**Try it:** Every line holding "outcome" should be copied from the records below.

**Supplied data:**
^^^^^^^^
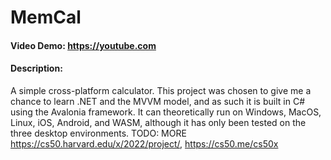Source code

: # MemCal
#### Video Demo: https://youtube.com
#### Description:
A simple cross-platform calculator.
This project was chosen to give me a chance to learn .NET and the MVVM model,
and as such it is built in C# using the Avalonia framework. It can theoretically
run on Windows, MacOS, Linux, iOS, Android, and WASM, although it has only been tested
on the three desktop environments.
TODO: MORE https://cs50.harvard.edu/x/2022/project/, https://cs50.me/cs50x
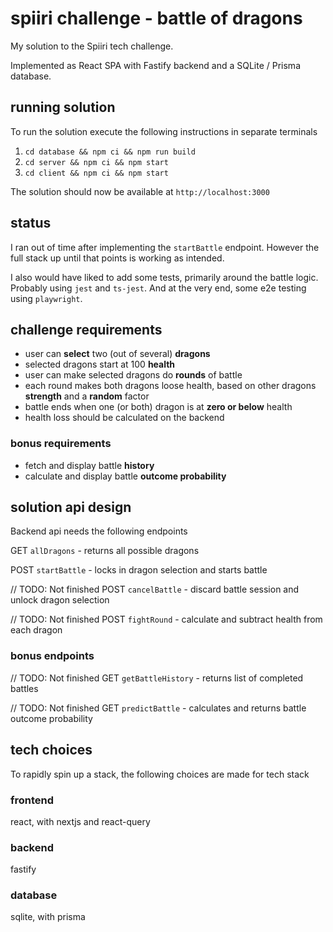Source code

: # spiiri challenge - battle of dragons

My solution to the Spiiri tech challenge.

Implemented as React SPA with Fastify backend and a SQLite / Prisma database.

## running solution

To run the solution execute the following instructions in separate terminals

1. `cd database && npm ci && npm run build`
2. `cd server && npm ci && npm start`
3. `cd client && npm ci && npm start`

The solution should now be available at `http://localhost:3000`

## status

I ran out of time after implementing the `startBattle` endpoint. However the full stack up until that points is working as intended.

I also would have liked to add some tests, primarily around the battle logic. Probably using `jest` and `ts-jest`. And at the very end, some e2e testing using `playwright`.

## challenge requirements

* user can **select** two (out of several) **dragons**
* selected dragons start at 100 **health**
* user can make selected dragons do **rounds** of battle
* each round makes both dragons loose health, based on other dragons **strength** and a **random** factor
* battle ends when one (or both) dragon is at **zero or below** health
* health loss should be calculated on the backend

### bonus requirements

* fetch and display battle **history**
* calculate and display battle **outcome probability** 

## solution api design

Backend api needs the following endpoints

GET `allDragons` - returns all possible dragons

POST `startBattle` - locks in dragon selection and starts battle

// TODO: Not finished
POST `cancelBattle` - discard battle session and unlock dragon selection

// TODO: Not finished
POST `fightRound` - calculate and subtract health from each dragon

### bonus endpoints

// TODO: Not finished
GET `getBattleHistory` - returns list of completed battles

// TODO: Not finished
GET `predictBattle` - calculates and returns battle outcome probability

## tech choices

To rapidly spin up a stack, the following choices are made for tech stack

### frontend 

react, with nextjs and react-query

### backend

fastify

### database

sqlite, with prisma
^^^^^^^^
**Solution for this task:**
* calculate and display battle **outcome probability** 
GET `predictBattle` - calculates and returns battle outcome probability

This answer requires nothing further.